The appointment of Tim Sherwood as manager of Tottenham Hotspur could be the direct result of bigger names that chairman Daniel Levy fancied turning down the vacant manager’s post. Following last Monday’s sacking of Andre Villas-Boas, several big names were linked with the Spurs job. Midweek elimination at White Hart Lane from the League Cup at the hands of relegation threatened West Ham United very easily could have ended Sherwood’s chances for a permanent appointment. However, Levy seems to have hit a brick wall in his efforts to attract a top name to take the White Hart Lane hot seat. Among the names linked with the job were Louis Van Gaal, Frank De Boer, Marcello Lippi, Marat Yakin and Guus Hiddink. Each of these managers has a significant CV that would have elevated the stature of Spurs.

I wish Sherwood the best of luck. A Premier League title winner in 1995 with Blackburn Rovers, he has been in and around the game long enough to pick up the knowledge he needs to be successful. Furthermore, it is good to have an English manager at a top club for a change. But will Sherwood be able to do more than just motivate his players, as appears to have been his tactic before Sunday’s victory at St Mary’s against Southampton?

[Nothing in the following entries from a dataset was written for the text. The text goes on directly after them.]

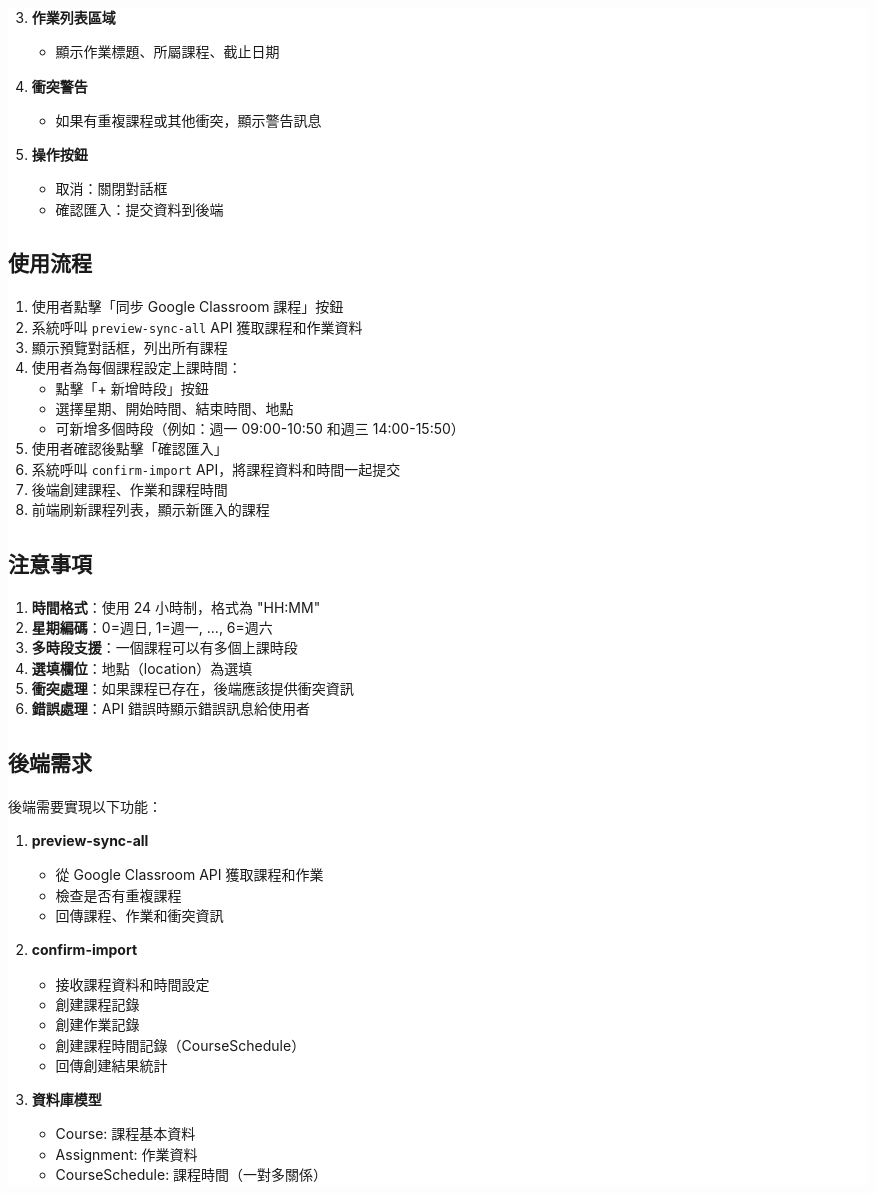 3. **作業列表區域**
   - 顯示作業標題、所屬課程、截止日期

4. **衝突警告**
   - 如果有重複課程或其他衝突，顯示警告訊息

5. **操作按鈕**
   - 取消：關閉對話框
   - 確認匯入：提交資料到後端

## 使用流程

1. 使用者點擊「同步 Google Classroom 課程」按鈕
2. 系統呼叫 `preview-sync-all` API 獲取課程和作業資料
3. 顯示預覽對話框，列出所有課程
4. 使用者為每個課程設定上課時間：
   - 點擊「+ 新增時段」按鈕
   - 選擇星期、開始時間、結束時間、地點
   - 可新增多個時段（例如：週一 09:00-10:50 和週三 14:00-15:50）
5. 使用者確認後點擊「確認匯入」
6. 系統呼叫 `confirm-import` API，將課程資料和時間一起提交
7. 後端創建課程、作業和課程時間
8. 前端刷新課程列表，顯示新匯入的課程

## 注意事項

1. **時間格式**：使用 24 小時制，格式為 "HH:MM"
2. **星期編碼**：0=週日, 1=週一, ..., 6=週六
3. **多時段支援**：一個課程可以有多個上課時段
4. **選填欄位**：地點（location）為選填
5. **衝突處理**：如果課程已存在，後端應該提供衝突資訊
6. **錯誤處理**：API 錯誤時顯示錯誤訊息給使用者

## 後端需求

後端需要實現以下功能：

1. **preview-sync-all**
   - 從 Google Classroom API 獲取課程和作業
   - 檢查是否有重複課程
   - 回傳課程、作業和衝突資訊

2. **confirm-import**
   - 接收課程資料和時間設定
   - 創建課程記錄
   - 創建作業記錄
   - 創建課程時間記錄（CourseSchedule）
   - 回傳創建結果統計

3. **資料庫模型**
   - Course: 課程基本資料
   - Assignment: 作業資料
   - CourseSchedule: 課程時間（一對多關係）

While the early returns from that specific result were promising for Sherwood’s tenure, one must wonder how he will steer a club forward with a hodgepodge of big money buys, particularly when the team hits its next rough patch. With no management experience at any Premier League or Football League club, how will he handle the personalities in the dressing room and the tactical reshuffles so often required in matches?

While it might be simple to say Daniel Levy has risked much by appointing Sherwood on a permanent basis, I sense he may have been out of other options. Additionally, by elevating a “club man” to the top spot, he avoids the types of clashes that occurred with Martin Jol, Harry Redknapp and Villas-Boas. Sherwood, being a Spurs man, will likely defer to the people around him including the chairman. That might iron out the conflict and circus aspect that has surrounded the club recently, though perhaps this is being done at the cost of competing for honors this season.

Editor’s note: For the latest Spurs news, analysis and opinion, visit the Tottenham Hotspur team page.

5 thoughts on “By Hiring Tim Sherwood As Tottenham Manager, Daniel Levy Takes Easy Way Out”

    1. Dave, why not read the article first instead of offering an opinion without reading a single word? That’s what the comments section is for, to have a debate.

  1. This is really an interim appointment since all the managers Spurs are interested in won’t be available till next season. If Sherwood does well then he could be offered a longer contract beyond the 1 year that will be left on his contract at the end of the season. Otherwise, a new manager will be hired and Sherwood will be paid off for the remaining year of his contract (which is probably not much anyway).

  2. I’m a little surprised he pulled the trigger right now. I read LVG was interested in taking over in the summer after the World Cup with Netherlands.

    With the money they put in and the current table position (which is actually a lot closer to a CL spot than you would guess based on the drama surrounding Spurs) I can’t imagine Levy is writing this season off.

    1. How does LVG’s availability in the summer help Spurs now? Most of the managers who are on the short list won’t be available till after this season is over or a the end of the World Cup.

      Since Sherwood would not accept a 6 month contract the club gave him an 18-month contract. If they have to pay him off at the end of the season Spurs only lose out by paying him for 1 year.